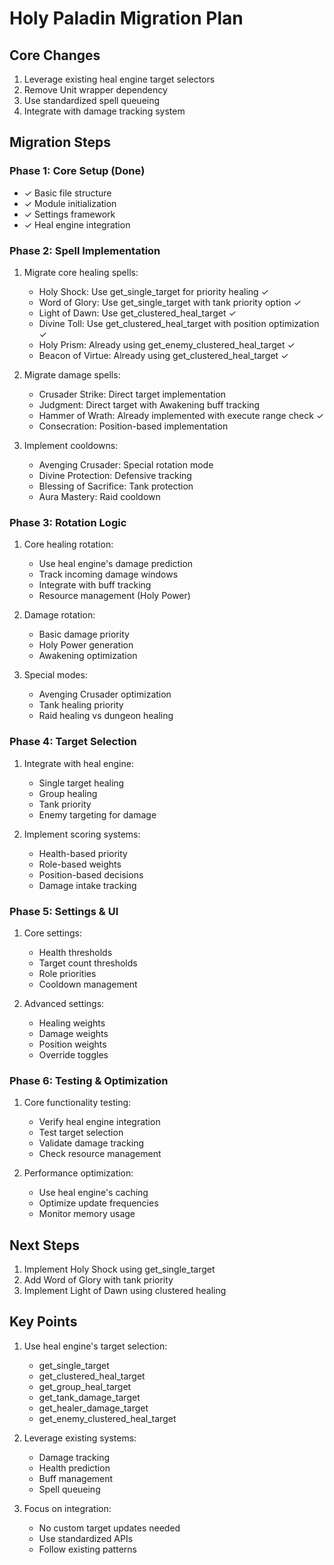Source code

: # Holy Paladin Migration Plan

## Core Changes
1. Leverage existing heal engine target selectors
2. Remove Unit wrapper dependency
3. Use standardized spell queueing
4. Integrate with damage tracking system

## Migration Steps

### Phase 1: Core Setup (Done)
- ✓ Basic file structure
- ✓ Module initialization
- ✓ Settings framework
- ✓ Heal engine integration

### Phase 2: Spell Implementation
1. Migrate core healing spells:
   - Holy Shock: Use get_single_target for priority healing ✓
   - Word of Glory: Use get_single_target with tank priority option ✓
   - Light of Dawn: Use get_clustered_heal_target ✓
   - Divine Toll: Use get_clustered_heal_target with position optimization ✓
   - Holy Prism: Already using get_enemy_clustered_heal_target ✓
   - Beacon of Virtue: Already using get_clustered_heal_target ✓

2. Migrate damage spells:
   - Crusader Strike: Direct target implementation
   - Judgment: Direct target with Awakening buff tracking
   - Hammer of Wrath: Already implemented with execute range check ✓
   - Consecration: Position-based implementation

3. Implement cooldowns:
   - Avenging Crusader: Special rotation mode
   - Divine Protection: Defensive tracking
   - Blessing of Sacrifice: Tank protection
   - Aura Mastery: Raid cooldown

### Phase 3: Rotation Logic
1. Core healing rotation:
   - Use heal engine's damage prediction
   - Track incoming damage windows
   - Integrate with buff tracking
   - Resource management (Holy Power)

2. Damage rotation:
   - Basic damage priority
   - Holy Power generation
   - Awakening optimization

3. Special modes:
   - Avenging Crusader optimization
   - Tank healing priority
   - Raid healing vs dungeon healing

### Phase 4: Target Selection
1. Integrate with heal engine:
   - Single target healing
   - Group healing
   - Tank priority
   - Enemy targeting for damage

2. Implement scoring systems:
   - Health-based priority
   - Role-based weights
   - Position-based decisions
   - Damage intake tracking

### Phase 5: Settings & UI
1. Core settings:
   - Health thresholds
   - Target count thresholds
   - Role priorities
   - Cooldown management

2. Advanced settings:
   - Healing weights
   - Damage weights
   - Position weights
   - Override toggles

### Phase 6: Testing & Optimization
1. Core functionality testing:
   - Verify heal engine integration
   - Test target selection
   - Validate damage tracking
   - Check resource management

2. Performance optimization:
   - Use heal engine's caching
   - Optimize update frequencies
   - Monitor memory usage

## Next Steps
1. Implement Holy Shock using get_single_target
2. Add Word of Glory with tank priority
3. Implement Light of Dawn using clustered healing

## Key Points
1. Use heal engine's target selection:
   - get_single_target
   - get_clustered_heal_target
   - get_group_heal_target
   - get_tank_damage_target
   - get_healer_damage_target
   - get_enemy_clustered_heal_target

2. Leverage existing systems:
   - Damage tracking
   - Health prediction
   - Buff management
   - Spell queueing

3. Focus on integration:
   - No custom target updates needed
   - Use standardized APIs
   - Follow existing patterns
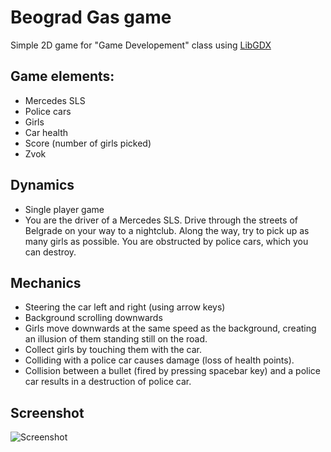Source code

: # Beograd Gas game
Simple 2D game for "Game Developement" class using [LibGDX](https://libgdx.com/) 

## Game elements: 

- Mercedes SLS
- Police cars
- Girls
- Car health
- Score (number of girls picked)
- Zvok

## Dynamics

- Single player game
- You are the driver of a Mercedes SLS. Drive through the streets of Belgrade on your way to a nightclub. Along the way, try to pick up as many girls as possible. You are obstructed by police cars, which you can destroy.


## Mechanics

- Steering the car left and right (using arrow keys)
- Background scrolling downwards
- Girls move downwards at the same speed as the background, creating an illusion of them standing still on the road.
- Collect girls by touching them with the car.
- Colliding with a police car causes damage (loss of health points).
- Collision between a bullet (fired by pressing spacebar key) and a police car results in a destruction of police car.

## Screenshot
![Screenshot](https://github.com/avalentincic/Beograd_Gas/assets/93095625/db4549e8-59cd-44f5-a3ab-b7becb97a6d8)

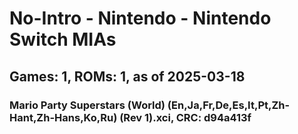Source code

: # No-Intro - Nintendo - Nintendo Switch MIAs
## Games: 1, ROMs: 1, as of 2025-03-18

### Mario Party Superstars (World) (En,Ja,Fr,De,Es,It,Pt,Zh-Hant,Zh-Hans,Ko,Ru) (Rev 1).xci, CRC: d94a413f
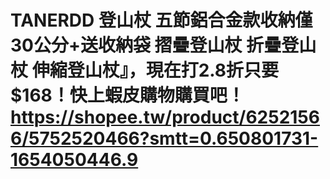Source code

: # TANERDD 登山杖 五節鋁合金款收納僅30公分+送收納袋 摺疊登山杖 折疊登山杖 伸縮登山杖』，現在打2.8折只要$168！快上蝦皮購物購買吧！https://shopee.tw/product/62521566/5752520466?smtt=0.650801731-1654050446.9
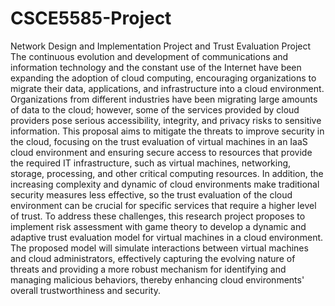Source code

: # CSCE5585-Project
Network Design and Implementation Project and Trust Evaluation Project
The continuous evolution and development of communications and information technology and the constant use of the Internet have been expanding the adoption of cloud computing, encouraging organizations to migrate their data, applications, and infrastructure into a cloud environment. Organizations from different industries have been migrating large amounts of data to the cloud; however, some of the services provided by cloud providers pose serious accessibility, integrity, and privacy risks to sensitive information. 
This proposal aims to mitigate the threats to improve security in the cloud, focusing on the trust evaluation of virtual machines in an IaaS cloud environment and ensuring secure access to resources that provide the required IT infrastructure, such as virtual machines, networking, storage, processing, and other critical computing resources. In addition, the increasing complexity and dynamic of cloud environments make traditional security measures less effective, so the trust evaluation of the cloud environment can be crucial for specific services that require a higher level of trust. 
To address these challenges, this research project proposes to implement risk assessment with game theory to develop a dynamic and adaptive trust evaluation model for virtual machines in a cloud environment. The proposed model will simulate interactions between virtual machines and cloud administrators, effectively capturing the evolving nature of threats and providing a more robust mechanism for identifying and managing malicious behaviors, thereby enhancing cloud environments' overall trustworthiness and security. 
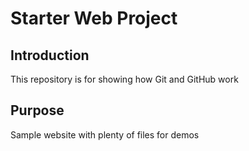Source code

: # Starter Web Project
## Introduction

This repository is for showing how Git and GitHub work

## Purpose

Sample website with plenty of files for demos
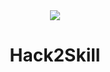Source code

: <div align="center"><img src="https://hack2skill.com/brandguidelines/assets/images/H2S_Gradient_Logo.svg" /></div>
<centre><h1 align="center">Hack2Skill</h1></center>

What to do ▸
In the entries above, find every line holding the word "center" and copy it out.

Result ▸
: <div align="center"><img src="https://hack2skill.com/brandguidelines/assets/images/H2S_Gradient_Logo.svg" /></div>
<centre><h1 align="center">Hack2Skill</h1></center>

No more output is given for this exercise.